● YOUR GOAL
Return only the lines from the start of the records through the line that contains "Going into this", inclusive; leave out all pictures.

***** PROVIDED MATERIAL

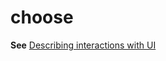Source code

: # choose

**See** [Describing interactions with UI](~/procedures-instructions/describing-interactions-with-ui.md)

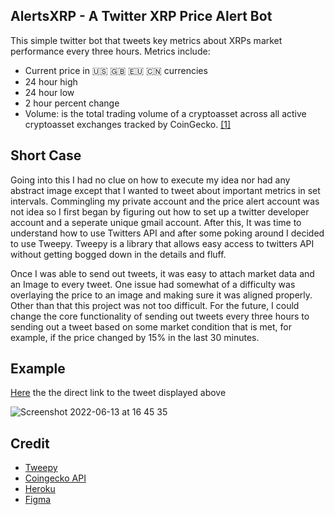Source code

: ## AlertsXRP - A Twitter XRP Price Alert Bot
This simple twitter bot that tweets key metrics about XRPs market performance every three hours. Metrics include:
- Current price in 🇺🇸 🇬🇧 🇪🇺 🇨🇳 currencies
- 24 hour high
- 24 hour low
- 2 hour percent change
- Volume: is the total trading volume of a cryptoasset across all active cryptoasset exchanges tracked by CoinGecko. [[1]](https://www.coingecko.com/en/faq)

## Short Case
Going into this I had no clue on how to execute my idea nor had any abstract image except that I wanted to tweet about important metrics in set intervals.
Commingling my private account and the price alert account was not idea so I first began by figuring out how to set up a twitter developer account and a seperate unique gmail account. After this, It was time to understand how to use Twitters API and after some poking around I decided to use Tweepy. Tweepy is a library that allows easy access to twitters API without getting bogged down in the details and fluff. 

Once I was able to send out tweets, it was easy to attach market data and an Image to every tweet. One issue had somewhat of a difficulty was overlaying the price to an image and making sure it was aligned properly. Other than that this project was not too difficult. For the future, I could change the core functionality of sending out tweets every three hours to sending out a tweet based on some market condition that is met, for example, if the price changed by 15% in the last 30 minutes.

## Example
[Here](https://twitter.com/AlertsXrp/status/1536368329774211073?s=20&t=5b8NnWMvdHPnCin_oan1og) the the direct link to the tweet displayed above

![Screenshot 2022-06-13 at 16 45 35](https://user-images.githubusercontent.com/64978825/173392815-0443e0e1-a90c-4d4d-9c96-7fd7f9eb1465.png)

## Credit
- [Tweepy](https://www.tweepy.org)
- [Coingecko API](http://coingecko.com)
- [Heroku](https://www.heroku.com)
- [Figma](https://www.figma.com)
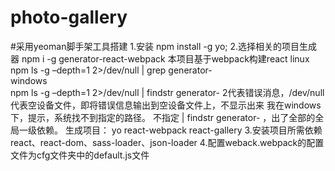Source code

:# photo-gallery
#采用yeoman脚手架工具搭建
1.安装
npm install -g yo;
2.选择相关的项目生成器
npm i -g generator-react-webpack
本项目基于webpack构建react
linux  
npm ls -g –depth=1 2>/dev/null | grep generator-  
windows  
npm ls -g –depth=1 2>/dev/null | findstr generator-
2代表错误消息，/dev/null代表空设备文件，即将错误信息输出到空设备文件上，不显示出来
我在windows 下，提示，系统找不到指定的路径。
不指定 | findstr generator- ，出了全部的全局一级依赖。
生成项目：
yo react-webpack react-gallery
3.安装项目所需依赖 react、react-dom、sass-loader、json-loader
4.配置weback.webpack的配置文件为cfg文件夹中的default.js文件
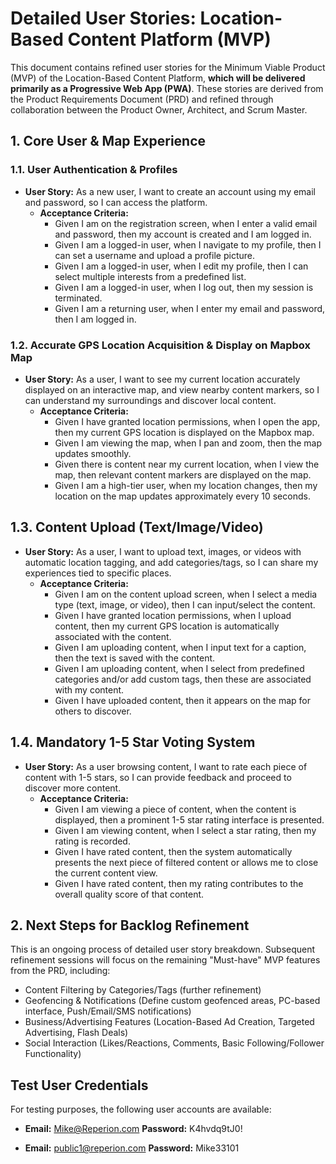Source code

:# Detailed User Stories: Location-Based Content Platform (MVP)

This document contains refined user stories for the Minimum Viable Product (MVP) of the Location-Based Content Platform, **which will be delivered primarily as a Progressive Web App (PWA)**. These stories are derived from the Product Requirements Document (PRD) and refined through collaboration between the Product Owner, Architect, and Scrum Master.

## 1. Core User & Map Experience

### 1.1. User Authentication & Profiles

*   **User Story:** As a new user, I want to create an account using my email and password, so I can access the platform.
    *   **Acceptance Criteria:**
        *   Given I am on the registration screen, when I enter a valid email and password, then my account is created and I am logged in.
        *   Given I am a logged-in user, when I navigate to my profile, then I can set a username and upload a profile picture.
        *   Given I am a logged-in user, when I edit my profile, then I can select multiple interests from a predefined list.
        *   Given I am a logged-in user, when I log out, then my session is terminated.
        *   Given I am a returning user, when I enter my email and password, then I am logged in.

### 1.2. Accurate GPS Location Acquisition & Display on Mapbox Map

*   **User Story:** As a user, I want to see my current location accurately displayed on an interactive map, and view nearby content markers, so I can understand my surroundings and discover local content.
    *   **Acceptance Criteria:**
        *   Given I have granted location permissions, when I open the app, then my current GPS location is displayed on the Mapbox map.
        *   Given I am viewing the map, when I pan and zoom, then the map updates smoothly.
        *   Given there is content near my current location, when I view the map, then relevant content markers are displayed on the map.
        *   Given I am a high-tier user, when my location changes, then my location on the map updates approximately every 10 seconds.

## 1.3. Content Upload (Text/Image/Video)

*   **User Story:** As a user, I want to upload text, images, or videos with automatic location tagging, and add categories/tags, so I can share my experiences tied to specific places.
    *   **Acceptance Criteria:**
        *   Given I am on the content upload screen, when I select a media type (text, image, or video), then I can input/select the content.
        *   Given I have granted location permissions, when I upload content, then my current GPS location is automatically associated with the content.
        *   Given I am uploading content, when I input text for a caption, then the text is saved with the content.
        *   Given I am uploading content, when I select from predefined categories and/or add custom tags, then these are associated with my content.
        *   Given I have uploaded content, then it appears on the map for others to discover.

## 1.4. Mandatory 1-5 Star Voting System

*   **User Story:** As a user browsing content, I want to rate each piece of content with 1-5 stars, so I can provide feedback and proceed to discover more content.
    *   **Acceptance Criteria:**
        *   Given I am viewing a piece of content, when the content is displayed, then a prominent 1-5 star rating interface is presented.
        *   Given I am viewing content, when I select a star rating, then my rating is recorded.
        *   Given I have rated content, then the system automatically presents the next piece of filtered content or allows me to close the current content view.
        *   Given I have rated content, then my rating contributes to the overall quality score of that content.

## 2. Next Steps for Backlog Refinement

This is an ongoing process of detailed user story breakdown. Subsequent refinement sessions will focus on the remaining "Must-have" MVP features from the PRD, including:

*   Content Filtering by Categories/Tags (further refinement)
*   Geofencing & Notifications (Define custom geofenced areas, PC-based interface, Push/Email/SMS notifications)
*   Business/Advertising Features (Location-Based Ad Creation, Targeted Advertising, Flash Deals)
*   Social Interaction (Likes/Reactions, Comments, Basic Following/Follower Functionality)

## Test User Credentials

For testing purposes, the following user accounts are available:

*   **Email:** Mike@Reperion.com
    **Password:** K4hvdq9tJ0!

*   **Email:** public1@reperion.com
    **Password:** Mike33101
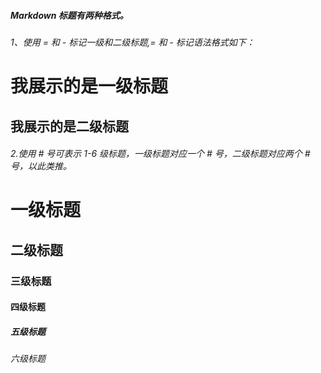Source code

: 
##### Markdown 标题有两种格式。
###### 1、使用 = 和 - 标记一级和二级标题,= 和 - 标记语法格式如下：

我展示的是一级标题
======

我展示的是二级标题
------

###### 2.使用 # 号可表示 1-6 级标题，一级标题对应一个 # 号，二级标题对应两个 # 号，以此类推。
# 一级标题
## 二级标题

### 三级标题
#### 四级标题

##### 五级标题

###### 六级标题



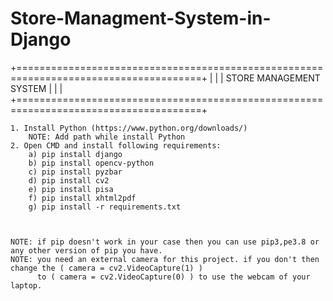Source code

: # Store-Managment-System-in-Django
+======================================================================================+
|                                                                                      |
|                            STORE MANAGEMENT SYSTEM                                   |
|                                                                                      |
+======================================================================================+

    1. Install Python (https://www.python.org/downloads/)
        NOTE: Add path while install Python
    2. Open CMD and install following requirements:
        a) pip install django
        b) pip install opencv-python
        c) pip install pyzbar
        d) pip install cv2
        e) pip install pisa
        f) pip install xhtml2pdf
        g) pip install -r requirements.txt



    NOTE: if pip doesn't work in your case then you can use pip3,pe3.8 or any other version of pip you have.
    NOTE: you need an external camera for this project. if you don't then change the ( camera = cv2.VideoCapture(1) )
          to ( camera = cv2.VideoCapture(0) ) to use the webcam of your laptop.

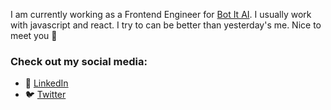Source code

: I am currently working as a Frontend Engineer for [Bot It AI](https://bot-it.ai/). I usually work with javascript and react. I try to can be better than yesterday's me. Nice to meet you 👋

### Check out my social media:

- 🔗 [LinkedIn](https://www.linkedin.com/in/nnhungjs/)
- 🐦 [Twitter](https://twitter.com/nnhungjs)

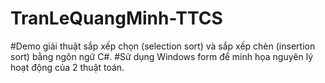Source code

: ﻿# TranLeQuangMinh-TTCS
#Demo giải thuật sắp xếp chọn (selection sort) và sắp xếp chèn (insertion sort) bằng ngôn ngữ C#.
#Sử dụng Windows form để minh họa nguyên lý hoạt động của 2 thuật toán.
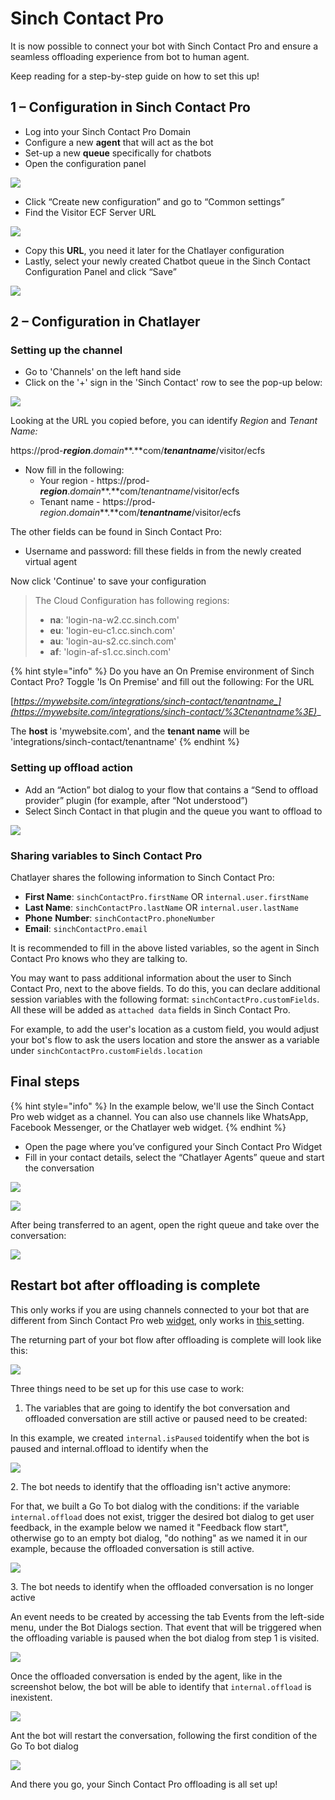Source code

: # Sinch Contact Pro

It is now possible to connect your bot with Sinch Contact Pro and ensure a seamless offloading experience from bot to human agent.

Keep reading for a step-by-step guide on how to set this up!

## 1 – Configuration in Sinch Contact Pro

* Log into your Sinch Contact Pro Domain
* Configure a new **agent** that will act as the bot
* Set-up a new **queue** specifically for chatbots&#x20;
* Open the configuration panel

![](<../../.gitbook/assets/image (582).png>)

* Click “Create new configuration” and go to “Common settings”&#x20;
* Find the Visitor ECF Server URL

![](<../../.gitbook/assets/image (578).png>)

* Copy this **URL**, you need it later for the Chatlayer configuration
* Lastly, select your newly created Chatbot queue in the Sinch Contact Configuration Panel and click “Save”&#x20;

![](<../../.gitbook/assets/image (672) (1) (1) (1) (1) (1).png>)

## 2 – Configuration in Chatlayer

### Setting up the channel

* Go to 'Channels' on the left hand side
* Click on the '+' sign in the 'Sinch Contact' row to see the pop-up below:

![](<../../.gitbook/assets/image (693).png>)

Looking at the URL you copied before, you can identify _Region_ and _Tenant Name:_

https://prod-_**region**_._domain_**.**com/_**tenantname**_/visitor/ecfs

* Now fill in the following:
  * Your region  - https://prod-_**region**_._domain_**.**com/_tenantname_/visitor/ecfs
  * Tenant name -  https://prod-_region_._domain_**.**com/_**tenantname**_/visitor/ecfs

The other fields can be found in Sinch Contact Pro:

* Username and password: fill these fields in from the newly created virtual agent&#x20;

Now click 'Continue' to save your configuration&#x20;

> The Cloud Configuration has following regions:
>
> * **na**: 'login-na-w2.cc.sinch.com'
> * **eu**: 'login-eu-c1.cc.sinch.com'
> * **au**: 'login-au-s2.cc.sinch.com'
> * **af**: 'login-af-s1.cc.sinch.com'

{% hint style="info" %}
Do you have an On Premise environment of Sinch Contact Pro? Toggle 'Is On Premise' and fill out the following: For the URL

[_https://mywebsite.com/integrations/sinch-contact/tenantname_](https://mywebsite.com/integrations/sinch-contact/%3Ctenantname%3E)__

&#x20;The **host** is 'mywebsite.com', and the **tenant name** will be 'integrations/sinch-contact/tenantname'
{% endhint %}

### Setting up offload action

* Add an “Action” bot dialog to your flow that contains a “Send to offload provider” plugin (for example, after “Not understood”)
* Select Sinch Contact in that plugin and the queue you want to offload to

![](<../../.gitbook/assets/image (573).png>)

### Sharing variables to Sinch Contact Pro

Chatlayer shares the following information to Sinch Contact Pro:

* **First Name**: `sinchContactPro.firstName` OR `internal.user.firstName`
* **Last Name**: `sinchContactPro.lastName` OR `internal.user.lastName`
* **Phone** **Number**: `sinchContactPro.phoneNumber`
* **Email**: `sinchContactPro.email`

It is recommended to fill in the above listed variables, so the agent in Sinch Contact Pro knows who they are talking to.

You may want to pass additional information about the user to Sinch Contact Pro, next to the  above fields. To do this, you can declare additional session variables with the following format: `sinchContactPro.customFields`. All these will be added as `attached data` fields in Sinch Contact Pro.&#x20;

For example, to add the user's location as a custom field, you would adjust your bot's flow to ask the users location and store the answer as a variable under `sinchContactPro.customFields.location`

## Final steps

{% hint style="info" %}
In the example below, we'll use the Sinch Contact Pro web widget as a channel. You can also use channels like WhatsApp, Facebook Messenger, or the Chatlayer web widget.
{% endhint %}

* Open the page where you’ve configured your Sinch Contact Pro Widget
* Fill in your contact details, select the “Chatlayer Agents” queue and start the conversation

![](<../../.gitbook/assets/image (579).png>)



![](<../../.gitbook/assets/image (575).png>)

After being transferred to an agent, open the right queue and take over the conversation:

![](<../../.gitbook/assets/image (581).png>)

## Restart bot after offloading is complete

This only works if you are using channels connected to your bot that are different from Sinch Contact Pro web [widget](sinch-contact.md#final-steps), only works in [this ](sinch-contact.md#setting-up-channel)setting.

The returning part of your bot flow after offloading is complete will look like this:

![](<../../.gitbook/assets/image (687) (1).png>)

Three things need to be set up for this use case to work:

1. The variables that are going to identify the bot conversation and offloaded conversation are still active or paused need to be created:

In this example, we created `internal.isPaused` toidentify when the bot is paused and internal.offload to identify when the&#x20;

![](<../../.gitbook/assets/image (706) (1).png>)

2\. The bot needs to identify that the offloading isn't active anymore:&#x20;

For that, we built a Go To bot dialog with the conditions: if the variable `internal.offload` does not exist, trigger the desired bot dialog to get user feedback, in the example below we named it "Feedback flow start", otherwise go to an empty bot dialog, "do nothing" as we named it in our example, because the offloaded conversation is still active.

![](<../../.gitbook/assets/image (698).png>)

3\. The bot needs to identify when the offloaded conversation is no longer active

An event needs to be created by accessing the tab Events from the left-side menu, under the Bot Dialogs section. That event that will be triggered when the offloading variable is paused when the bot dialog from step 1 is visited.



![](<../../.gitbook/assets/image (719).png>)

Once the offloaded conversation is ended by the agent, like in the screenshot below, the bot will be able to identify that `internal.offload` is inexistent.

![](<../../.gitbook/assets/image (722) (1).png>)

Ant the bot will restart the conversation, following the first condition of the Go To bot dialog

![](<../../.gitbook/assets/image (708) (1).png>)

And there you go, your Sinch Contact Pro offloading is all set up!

**********

● TASK RESPONSE
Source code

: # choose

**See** [Describing interactions with UI](~/procedures-instructions/describing-interactions-with-ui.md)

Source code

: ## AlertsXRP - A Twitter XRP Price Alert Bot
This simple twitter bot that tweets key metrics about XRPs market performance every three hours. Metrics include:
- Current price in 🇺🇸 🇬🇧 🇪🇺 🇨🇳 currencies
- 24 hour high
- 24 hour low
- 2 hour percent change
- Volume: is the total trading volume of a cryptoasset across all active cryptoasset exchanges tracked by CoinGecko. [[1]](https://www.coingecko.com/en/faq)

## Short Case
Going into this I had no clue on how to execute my idea nor had any abstract image except that I wanted to tweet about important metrics in set intervals.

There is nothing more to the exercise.